**ASSIGNED TASK**
Return each line of the entries that holds the string "fires".

**DATA SECTION**

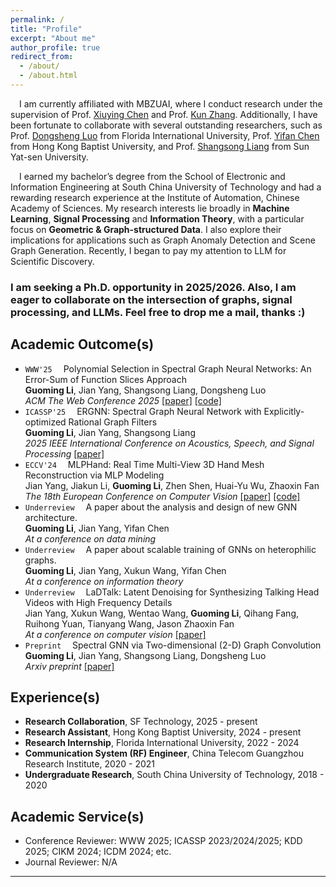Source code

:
 ```yaml
---
permalink: /
title: "Profile"
excerpt: "About me"
author_profile: true
redirect_from: 
  - /about/
  - /about.html
---
```

&emsp;I am currently affiliated with MBZUAI, where I conduct research under the supervision of Prof. [Xiuying Chen](https://iriscxy.github.io/) and Prof. [Kun Zhang](https://www.andrew.cmu.edu/user/kunz1/). Additionally, I have been fortunate to collaborate with several outstanding researchers, such as Prof. [Dongsheng Luo](https://users.cs.fiu.edu/~dluo/) from Florida International University, Prof. [Yifan Chen](https://ychen-stat-ml.github.io/) from Hong Kong Baptist University, and Prof. [Shangsong Liang](https://cse.sysu.edu.cn/teacher/LiangShangsong) from Sun Yat-sen University.

&emsp;I earned my bachelor’s degree from the School of Electronic and Information Engineering at South China University of Technology and had a rewarding research experience at the Institute of Automation, Chinese Academy of Sciences. My research interests lie broadly in **Machine Learning**, **Signal Processing** and **Information Theory**, with a particular focus on **Geometric & Graph-structured Data**. I also explore their implications for applications such as Graph Anomaly Detection and Scene Graph Generation. Recently, I began to pay my attention to LLM for Scientific Discovery.  

### **I am seeking a Ph.D. opportunity in 2025/2026. Also, I am eager to collaborate on the intersection of graphs, signal processing, and LLMs. Feel free to drop me a mail, thanks :)**

Academic Outcome(s)
-----  
- `WWW'25`&emsp; Polynomial Selection in Spectral Graph Neural Networks: An Error-Sum of Function Slices Approach <br>
**Guoming Li**, Jian Yang, Shangsong Liang, Dongsheng Luo <br>
*ACM The Web Conference 2025* [[paper]](https://arxiv.org/abs/2404.15354) [[code]](https://github.com/vasile-paskardlgm/TFGNN)
- `ICASSP'25`&emsp; ERGNN: Spectral Graph Neural Network with Explicitly-optimized Rational Graph Filters <br>
**Guoming Li**, Jian Yang, Shangsong Liang <br>
*2025 IEEE International Conference on Acoustics, Speech, and Signal Processing* [[paper]](https://arxiv.org/abs/2412.19106)
- `ECCV'24`&emsp; MLPHand: Real Time Multi-View 3D Hand Mesh Reconstruction via MLP Modeling <br>
Jian Yang, Jiakun Li, **Guoming Li**, Zhen Shen, Huai-Yu Wu, Zhaoxin Fan <br>
*The 18th European Conference on Computer Vision* [[paper]](https://link.springer.com/chapter/10.1007/978-3-031-72904-1_24) [[code]](https://github.com/jackyyang9/MLPHand)
- `Underreview`&emsp; A paper about the analysis and design of new GNN architecture.<br>
**Guoming Li**, Jian Yang, Yifan Chen <br>
*At a conference on data mining* 
- `Underreview`&emsp; A paper about scalable training of GNNs on heterophilic graphs.<br> 
**Guoming Li**, Jian Yang, Xukun Wang, Yifan Chen <br>
*At a conference on information theory*
- `Underreview`&emsp; LaDTalk: Latent Denoising for Synthesizing Talking Head Videos with High Frequency Details <br>
Jian Yang, Xukun Wang, Wentao Wang, **Guoming Li**, Qihang Fang, Ruihong Yuan, Tianyang Wang, Jason Zhaoxin Fan <br>
*At a conference on computer vision* [[paper]](https://arxiv.org/abs/2410.00990)
- `Preprint`&emsp; Spectral GNN via Two-dimensional (2-D) Graph Convolution <br>
**Guoming Li**, Jian Yang, Shangsong Liang, Dongsheng Luo <br>
*Arxiv preprint* [[paper]](https://arxiv.org/abs/2404.04559)

Experience(s)
-----  
* **Research Collaboration**, SF Technology, 2025 - present  
* **Research Assistant**, Hong Kong Baptist University, 2024 - present  
* **Research Internship**, Florida International University, 2022 - 2024  
* **Communication System (RF) Engineer**, China Telecom Guangzhou Research Institute, 2020 - 2021  
* **Undergraduate Research**, South China University of Technology, 2018 - 2020  

Academic Service(s)
-----
* Conference Reviewer: WWW 2025; ICASSP 2023/2024/2025; KDD 2025; CIKM 2024; ICDM 2024; etc.
* Journal Reviewer: N/A


---
<div style="width: 40%; margin: 0 auto;">
<script type="text/javascript" id="clustrmaps" src="//clustrmaps.com/map_v2.js?d=jIIb_PJya400CsElEvXwVvXzzj4jGy2l5GqF7kOYhUo&cl=ffffff&w=a"></script>
</div>
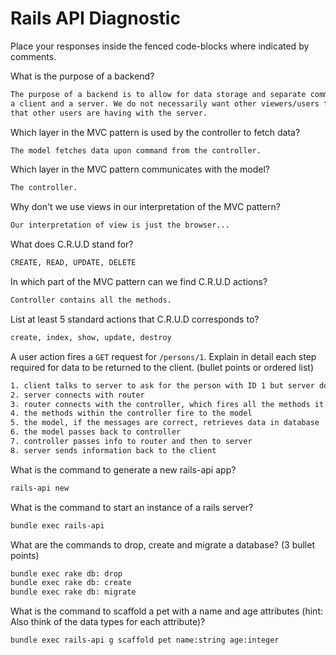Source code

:# Rails API Diagnostic

Place your responses inside the fenced code-blocks where indicated by comments.

What is the purpose of a backend?

```bash
The purpose of a backend is to allow for data storage and separate communication between
a client and a server. We do not necessarily want other viewers/users to see the communication
that other users are having with the server.
```

Which layer in the MVC pattern is used by the controller to fetch data?

```bash
The model fetches data upon command from the controller.
```

Which layer in the MVC pattern communicates with the model?

```bash
The controller.
```

Why don't we use views in our interpretation of the MVC pattern?

```bash
Our interpretation of view is just the browser...
```

What does C.R.U.D stand for?

```bash
CREATE, READ, UPDATE, DELETE
```

In which part of the MVC pattern can we find C.R.U.D actions?

```bash
Controller contains all the methods.
```

List at least 5 standard actions that C.R.U.D corresponds to?

```bash
create, index, show, update, destroy
```

A user action fires a `GET` request for `/persons/1`. Explain in detail each step
required for data to be returned to the client. (bullet points or ordered list)

```bash
1. client talks to server to ask for the person with ID 1 but server doesnt have it
2. server connects with router
3. router connects with the controller, which fires all the methods it has in store for the get request
4. the methods within the controller fire to the model
5. the model, if the messages are correct, retrieves data in database
6. the model passes back to controller
7. controller passes info to router and then to server
8. server sends information back to the client
```

What is the command to generate a new rails-api app?

```bash
rails-api new
```

What is the command to start an instance of a rails server?

```bash
bundle exec rails-api
```

What are the commands to drop, create and migrate a database? (3 bullet points)

```bash
bundle exec rake db: drop
bundle exec rake db: create
bundle exec rake db: migrate
```

What is the command to scaffold a pet with a name and age attributes (hint:
Also think of the data types for each attribute)?

```bash
bundle exec rails-api g scaffold pet name:string age:integer 
```
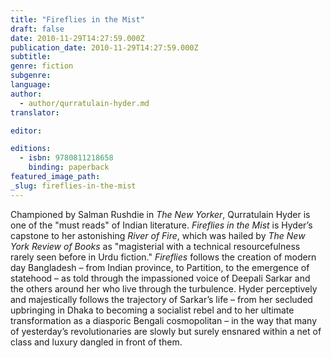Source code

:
 ```yaml
---
title: "Fireflies in the Mist"
draft: false
date: 2010-11-29T14:27:59.000Z
publication_date: 2010-11-29T14:27:59.000Z
subtitle:
genre: fiction
subgenre:
language:
author:
  - author/qurratulain-hyder.md
translator:

editor:

editions:
  - isbn: 9780811218658
    binding: paperback
featured_image_path:
_slug: fireflies-in-the-mist
---
```


Championed by Salman Rushdie in _The New Yorker_, Qurratulain Hyder is one of the "must reads" of Indian literature. _Fireflies in the Mist_ is Hyder’s capstone to her astonishing _River of Fire_, which was hailed by _The New York Review of Books_ as "magisterial with a technical resourcefulness rarely seen before in Urdu fiction." _Fireflies_ follows the creation of modern day Bangladesh – from Indian province, to Partition, to the emergence of statehood – as told through the impassioned voice of Deepali Sarkar and the others around her who live through the turbulence. Hyder perceptively and majestically follows the trajectory of Sarkar’s life – from her secluded upbringing in Dhaka to becoming a socialist rebel and to her ultimate transformation as a diasporic Bengali cosmopolitan – in the way that many of yesterday’s revolutionaries are slowly but surely ensnared within a net of class and luxury dangled in front of them.

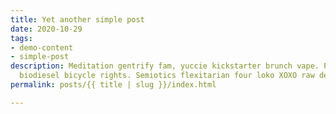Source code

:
 ```yaml
---
title: Yet another simple post
date: 2020-10-29
tags:
- demo-content
- simple-post
description: Meditation gentrify fam, yuccie kickstarter brunch vape. Pitchfork freegan
  biodiesel bicycle rights. Semiotics flexitarian four loko XOXO raw denim chartreuse.
permalink: posts/{{ title | slug }}/index.html

---
```


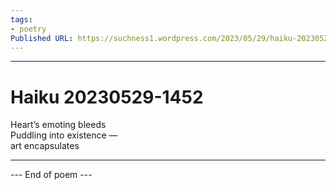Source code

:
 ```yaml
---
tags: 
- poetry
Published URL: https://suchness1.wordpress.com/2023/05/29/haiku-20230529-1452/
---
```

---  
  
# Haiku 20230529-1452  
> 

Heart’s emoting bleeds  
Puddling into existence —   
art encapsulates  
  
---  
 --- End of poem ---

**EXERCISE RESULT**
A user action fires a `GET` request for `/persons/1`. Explain in detail each step
3. router connects with the controller, which fires all the methods it has in store for the get request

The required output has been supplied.